Have AI Chatbots finally beaten the Turing test?

In the study, 126 university students and 158 online participants were asked to chat with both an AI and a human—without knowing which was which.

Tech

Can you tell who’s human? As AI gets more convincing, the line between chatbot and person is getting harder to see.

For decades, the Turing test has been the gold standard for measuring artificial intelligence. Originally devised by British codebreaker Alan Turing in 1950, the idea is simple: if a human can’t reliably distinguish an AI’s responses from those of another human, then the AI has passed the test.

Now, in a study, researchers at the University of California San Diego (UCSD) claim that OpenAI’s ChatGPT-4.5 and Meta’s LLaMa-3.1 have done just that—convincing real people they’re human more often than not.

AI or Human? The Results Might Surprise You

In the study, 126 university students and 158 online participants were asked to chat with both an AI and a human—without knowing which was which. The AI models had just five minutes to convince participants they were the real deal.

The results? When ChatGPT-4.5 was specifically prompted to act human, it was mistaken for a real person 73% of the time—outperforming actual humans in the test! Meanwhile, Meta’s LLaMa-3.1 was chosen as human 56% of the time, also enough to claim victory in this classic test of intelligence.

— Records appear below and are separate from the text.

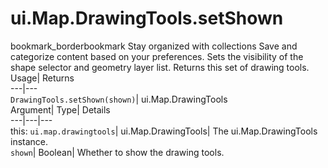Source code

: 
#  ui.Map.DrawingTools.setShown 
bookmark_borderbookmark Stay organized with collections  Save and categorize content based on your preferences. 
Sets the visibility of the shape selector and geometry layer list. 
Returns this set of drawing tools.
Usage| Returns  
---|---  
`DrawingTools.setShown(shown)`| ui.Map.DrawingTools  
Argument| Type| Details  
---|---|---  
this: `ui.map.drawingtools`| ui.Map.DrawingTools| The ui.Map.DrawingTools instance.  
`shown`| Boolean| Whether to show the drawing tools.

Lead researcher Cameron Jones described the findings as “strong evidence” that modern AI models have truly reached a new level.

While these results are impressive, there’s a twist. The chatbots only passed when they were given a clear instruction beforehand to “act human.” Without this prompt, their performance dropped significantly—often because they would openly admit to being AI.

This has sparked debate. Can we really say AI has passed the Turing test if it needs a nudge?

Jones thinks so: “Without any prompt, LLMs would fail for trivial reasons… but they could easily be fine-tuned to behave as they do when prompted, so I do think it’s fair to say that LLMs pass.”

The Bigger Picture

The study highlights just how far AI has come in recent years. Just last year, OpenAI’s earlier models—ChatGPT-3.5 and ChatGPT-4—managed to fool humans only about 50-54% of the time. Now, with GPT-4.5 hitting 73%, it’s clear that AI is getting scarily good at mimicking us.

It’s a development that raises big questions about the future. If AI can already pass as human in casual conversation, what does this mean for trust, misinformation, and even human identity?

For those curious, you can try your own Turing test experiment at turingtest.live and see if you can spot the difference.

One thing’s for sure—Alan Turing’s 75-year-old challenge has never been more relevant.